The Future of the Internet in the Making
Revolution or Back to Basics?
A work which starts fresh, taking into consideration all the lessons learned in the 35+ years of TCP/IP’s existence, OSI’s failure and other technologies lives was presented by John Day in his 2011 book “Patterns in Network Architecture: A Return to Fundamentals”. The very main hypothesis is that every communication is an inter-process communication. This presents the very foundation of RINA – the Recursive InterNetwork Architecture.
RINA is a return to the basics of the general principles in computer networking with the objective to be applicable to every usage, while solving all the inherited issues of the legacy technologies.
Maximize the Invariants, Minimize the Discontinuities
By maximizing the invariant part of the networking functionalities, and minimizing the discontinuities, RINA separates the policy from the mechanisms rather than using separate protocols. Fine-tuned specificities can be put in place. Common mechanisms with different policies bring greater flexibility, dramatically simplifying networks rather than hundreds of protocols. There is a consistent repeating structure. In this approach there is thus far less chance to go wrong.
Only two protocols are needed: one for data transfer (EFCP) and one for application (CDAP).
Networking is a distributed application which is dedicated to provide IPC (Inter-Process Communication) services to other applications.

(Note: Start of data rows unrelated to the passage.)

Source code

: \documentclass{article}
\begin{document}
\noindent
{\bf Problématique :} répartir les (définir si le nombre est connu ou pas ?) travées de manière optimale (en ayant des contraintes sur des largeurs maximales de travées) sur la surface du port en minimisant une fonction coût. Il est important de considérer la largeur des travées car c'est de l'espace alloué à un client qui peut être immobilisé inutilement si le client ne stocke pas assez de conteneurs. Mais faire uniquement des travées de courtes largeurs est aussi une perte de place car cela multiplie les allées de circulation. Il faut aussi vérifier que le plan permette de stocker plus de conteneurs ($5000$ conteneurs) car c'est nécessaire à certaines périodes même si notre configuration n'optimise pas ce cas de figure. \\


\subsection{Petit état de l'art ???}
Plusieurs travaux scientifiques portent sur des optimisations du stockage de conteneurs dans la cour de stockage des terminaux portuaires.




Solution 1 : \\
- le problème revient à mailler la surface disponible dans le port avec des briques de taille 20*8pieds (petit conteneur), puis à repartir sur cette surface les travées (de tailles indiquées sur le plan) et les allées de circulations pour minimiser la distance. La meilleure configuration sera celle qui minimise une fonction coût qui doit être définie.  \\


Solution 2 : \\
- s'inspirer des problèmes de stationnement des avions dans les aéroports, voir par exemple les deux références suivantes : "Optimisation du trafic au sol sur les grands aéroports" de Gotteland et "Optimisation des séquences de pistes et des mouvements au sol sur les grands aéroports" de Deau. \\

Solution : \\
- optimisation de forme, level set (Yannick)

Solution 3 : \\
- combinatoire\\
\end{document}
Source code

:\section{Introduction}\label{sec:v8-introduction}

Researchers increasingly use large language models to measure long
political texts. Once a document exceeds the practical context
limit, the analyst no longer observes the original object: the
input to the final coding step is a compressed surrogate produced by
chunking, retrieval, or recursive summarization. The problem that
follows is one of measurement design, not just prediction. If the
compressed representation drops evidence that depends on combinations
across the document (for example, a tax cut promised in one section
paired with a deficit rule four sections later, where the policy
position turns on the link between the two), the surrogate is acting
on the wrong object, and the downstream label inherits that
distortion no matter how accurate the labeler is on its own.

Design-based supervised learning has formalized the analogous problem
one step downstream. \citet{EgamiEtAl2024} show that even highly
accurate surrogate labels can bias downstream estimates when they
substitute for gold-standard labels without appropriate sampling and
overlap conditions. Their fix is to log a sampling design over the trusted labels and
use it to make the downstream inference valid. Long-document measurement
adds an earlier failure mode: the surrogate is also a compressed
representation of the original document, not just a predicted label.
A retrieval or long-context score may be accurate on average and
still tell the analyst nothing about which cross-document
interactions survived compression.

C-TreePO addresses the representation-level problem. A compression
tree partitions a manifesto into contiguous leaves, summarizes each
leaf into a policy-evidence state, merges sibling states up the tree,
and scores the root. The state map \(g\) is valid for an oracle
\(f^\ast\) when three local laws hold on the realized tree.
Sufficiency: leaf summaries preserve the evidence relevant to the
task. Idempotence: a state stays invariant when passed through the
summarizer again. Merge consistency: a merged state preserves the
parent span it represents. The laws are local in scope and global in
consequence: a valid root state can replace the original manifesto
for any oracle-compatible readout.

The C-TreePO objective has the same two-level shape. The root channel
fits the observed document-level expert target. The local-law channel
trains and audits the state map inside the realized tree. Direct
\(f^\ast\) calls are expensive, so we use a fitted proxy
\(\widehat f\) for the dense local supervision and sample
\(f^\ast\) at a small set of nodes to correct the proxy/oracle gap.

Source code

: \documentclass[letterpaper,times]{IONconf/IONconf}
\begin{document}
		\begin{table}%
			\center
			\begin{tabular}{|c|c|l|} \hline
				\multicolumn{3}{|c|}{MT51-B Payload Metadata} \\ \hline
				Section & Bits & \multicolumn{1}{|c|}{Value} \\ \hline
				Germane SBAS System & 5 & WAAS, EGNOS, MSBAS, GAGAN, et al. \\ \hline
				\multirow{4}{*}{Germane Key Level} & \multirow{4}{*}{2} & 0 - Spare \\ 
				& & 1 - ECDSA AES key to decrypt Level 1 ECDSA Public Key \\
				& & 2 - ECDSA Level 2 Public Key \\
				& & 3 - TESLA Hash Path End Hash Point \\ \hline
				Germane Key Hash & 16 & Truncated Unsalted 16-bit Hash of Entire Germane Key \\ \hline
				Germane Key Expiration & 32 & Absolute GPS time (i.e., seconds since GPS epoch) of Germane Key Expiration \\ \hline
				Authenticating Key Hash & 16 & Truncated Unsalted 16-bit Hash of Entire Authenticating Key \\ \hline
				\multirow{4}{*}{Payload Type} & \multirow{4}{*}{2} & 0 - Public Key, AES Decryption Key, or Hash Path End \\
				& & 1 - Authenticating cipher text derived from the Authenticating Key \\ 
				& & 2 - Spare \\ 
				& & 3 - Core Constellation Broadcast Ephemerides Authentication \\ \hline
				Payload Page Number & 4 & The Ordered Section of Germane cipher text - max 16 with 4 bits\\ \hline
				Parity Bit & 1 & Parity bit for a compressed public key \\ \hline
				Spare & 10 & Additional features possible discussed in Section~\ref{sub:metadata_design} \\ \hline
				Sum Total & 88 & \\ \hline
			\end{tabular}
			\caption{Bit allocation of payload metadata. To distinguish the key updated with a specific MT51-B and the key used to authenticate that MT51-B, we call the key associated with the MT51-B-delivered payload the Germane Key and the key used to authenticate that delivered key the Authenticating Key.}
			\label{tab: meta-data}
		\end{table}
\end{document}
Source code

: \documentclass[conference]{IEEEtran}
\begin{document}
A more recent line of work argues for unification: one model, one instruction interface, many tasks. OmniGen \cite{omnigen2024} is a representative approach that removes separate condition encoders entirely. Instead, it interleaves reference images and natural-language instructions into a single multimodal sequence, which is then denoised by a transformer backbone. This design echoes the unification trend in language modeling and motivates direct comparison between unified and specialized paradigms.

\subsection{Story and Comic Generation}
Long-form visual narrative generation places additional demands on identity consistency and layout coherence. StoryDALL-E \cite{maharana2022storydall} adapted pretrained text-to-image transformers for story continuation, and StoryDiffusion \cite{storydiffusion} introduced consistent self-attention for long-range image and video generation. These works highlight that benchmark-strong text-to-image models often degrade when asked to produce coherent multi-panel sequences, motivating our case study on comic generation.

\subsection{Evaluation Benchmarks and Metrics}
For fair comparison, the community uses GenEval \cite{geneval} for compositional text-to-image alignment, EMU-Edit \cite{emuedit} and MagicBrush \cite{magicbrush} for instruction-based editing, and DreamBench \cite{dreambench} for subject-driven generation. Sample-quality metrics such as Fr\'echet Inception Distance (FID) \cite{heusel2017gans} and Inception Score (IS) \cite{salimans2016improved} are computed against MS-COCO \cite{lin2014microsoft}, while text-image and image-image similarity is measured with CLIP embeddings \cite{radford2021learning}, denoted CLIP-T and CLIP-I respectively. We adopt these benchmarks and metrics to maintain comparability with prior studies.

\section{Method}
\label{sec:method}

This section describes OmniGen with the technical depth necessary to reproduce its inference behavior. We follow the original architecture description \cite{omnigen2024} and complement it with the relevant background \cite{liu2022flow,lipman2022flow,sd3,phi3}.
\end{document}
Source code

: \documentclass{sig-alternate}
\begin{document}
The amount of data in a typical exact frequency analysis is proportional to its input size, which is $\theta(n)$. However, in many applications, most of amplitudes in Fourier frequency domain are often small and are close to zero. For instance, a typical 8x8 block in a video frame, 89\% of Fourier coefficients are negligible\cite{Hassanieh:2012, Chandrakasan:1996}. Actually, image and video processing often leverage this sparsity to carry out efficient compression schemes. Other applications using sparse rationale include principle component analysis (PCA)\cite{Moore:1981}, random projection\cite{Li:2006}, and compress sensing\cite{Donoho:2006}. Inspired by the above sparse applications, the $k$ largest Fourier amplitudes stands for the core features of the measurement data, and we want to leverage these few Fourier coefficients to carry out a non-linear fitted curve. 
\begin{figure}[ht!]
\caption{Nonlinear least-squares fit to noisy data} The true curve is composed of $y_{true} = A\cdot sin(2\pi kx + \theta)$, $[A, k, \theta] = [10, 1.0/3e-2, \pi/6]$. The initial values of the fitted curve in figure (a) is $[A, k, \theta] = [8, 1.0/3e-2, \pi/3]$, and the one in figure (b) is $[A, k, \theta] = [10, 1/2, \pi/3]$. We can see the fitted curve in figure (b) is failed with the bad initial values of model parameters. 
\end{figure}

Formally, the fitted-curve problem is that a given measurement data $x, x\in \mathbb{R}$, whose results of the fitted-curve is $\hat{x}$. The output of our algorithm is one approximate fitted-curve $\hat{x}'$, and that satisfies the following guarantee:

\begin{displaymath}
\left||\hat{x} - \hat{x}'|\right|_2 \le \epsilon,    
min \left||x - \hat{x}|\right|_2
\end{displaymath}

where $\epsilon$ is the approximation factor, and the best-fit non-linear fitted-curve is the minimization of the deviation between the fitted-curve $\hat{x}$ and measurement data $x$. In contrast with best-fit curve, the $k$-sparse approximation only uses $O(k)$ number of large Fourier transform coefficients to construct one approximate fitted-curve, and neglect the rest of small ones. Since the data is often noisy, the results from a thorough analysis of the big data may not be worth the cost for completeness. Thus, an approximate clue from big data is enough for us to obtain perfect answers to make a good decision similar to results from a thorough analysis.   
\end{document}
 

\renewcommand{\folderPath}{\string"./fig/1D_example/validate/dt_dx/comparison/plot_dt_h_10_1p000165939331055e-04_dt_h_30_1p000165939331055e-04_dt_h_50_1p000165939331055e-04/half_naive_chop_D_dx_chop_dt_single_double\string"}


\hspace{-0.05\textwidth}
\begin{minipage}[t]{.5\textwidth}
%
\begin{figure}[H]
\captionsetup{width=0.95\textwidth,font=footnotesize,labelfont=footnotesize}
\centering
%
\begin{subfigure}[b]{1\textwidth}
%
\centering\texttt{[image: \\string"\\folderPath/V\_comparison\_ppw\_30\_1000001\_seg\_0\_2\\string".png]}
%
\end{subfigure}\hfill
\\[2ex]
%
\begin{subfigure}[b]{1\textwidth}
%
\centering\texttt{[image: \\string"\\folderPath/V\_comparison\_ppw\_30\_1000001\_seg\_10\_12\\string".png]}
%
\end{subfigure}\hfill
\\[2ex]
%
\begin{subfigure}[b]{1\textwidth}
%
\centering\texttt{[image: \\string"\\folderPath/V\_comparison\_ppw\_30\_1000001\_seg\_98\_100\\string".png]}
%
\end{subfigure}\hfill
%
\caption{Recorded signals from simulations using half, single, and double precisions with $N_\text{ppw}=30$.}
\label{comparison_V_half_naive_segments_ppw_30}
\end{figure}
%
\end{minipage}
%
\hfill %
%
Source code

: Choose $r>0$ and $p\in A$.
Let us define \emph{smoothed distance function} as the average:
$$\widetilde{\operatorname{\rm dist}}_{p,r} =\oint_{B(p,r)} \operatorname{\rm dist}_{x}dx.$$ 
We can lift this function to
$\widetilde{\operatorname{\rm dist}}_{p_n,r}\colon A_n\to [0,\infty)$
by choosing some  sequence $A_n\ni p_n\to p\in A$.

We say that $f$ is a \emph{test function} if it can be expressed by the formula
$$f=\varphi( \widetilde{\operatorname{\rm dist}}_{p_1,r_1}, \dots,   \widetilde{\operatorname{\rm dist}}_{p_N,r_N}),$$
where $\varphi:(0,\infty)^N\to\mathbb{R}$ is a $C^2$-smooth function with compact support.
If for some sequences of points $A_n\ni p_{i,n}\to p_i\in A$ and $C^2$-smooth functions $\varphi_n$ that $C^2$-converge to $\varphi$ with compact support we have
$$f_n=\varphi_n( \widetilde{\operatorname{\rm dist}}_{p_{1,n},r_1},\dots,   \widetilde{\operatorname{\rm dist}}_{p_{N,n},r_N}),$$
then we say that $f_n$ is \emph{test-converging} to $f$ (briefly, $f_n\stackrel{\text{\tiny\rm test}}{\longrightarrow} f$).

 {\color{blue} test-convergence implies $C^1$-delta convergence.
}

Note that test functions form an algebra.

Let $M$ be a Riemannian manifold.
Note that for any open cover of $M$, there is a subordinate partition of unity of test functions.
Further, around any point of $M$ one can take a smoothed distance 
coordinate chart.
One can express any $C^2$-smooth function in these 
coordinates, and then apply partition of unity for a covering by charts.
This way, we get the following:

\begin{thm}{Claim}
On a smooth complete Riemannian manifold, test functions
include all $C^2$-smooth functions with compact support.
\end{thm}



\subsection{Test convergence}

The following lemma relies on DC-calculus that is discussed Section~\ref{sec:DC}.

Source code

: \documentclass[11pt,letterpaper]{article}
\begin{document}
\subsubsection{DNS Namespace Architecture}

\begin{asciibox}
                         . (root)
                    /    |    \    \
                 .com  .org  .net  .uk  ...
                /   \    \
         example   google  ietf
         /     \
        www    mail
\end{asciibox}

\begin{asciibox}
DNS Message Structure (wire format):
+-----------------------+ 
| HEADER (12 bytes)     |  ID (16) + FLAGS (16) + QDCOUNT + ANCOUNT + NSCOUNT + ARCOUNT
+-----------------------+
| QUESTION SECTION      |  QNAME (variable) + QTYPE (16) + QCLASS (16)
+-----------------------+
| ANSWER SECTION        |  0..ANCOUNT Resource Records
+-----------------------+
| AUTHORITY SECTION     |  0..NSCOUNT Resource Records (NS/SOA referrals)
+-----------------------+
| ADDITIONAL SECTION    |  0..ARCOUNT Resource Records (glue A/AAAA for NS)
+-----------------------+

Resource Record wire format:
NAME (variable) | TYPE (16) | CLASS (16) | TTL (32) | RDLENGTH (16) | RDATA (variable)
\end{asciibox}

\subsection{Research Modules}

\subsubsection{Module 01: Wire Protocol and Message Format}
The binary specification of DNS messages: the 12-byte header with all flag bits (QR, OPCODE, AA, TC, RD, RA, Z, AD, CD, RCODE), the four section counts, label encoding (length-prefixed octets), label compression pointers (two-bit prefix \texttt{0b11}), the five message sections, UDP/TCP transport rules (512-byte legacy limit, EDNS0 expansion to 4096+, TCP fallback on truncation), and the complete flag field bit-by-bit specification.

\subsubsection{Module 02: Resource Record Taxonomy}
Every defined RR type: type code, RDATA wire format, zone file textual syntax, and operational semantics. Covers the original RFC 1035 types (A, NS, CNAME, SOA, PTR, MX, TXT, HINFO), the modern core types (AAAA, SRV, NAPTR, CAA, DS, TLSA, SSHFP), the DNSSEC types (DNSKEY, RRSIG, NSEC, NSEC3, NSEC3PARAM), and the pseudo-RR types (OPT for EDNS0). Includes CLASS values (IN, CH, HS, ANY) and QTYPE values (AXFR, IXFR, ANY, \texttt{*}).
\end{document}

The Distributed IPC Facility (DIF) is the organizing structure which groups together the needed protocols. The DIF can be conceived as what we refer as layer. According to this view, networking is not a layered set of different functions but a single layer which repeats itself over different scopes.
This means that this single layer can recurse according to the needs of the network across wide ranges of scopes, QoS and bandwidth needed.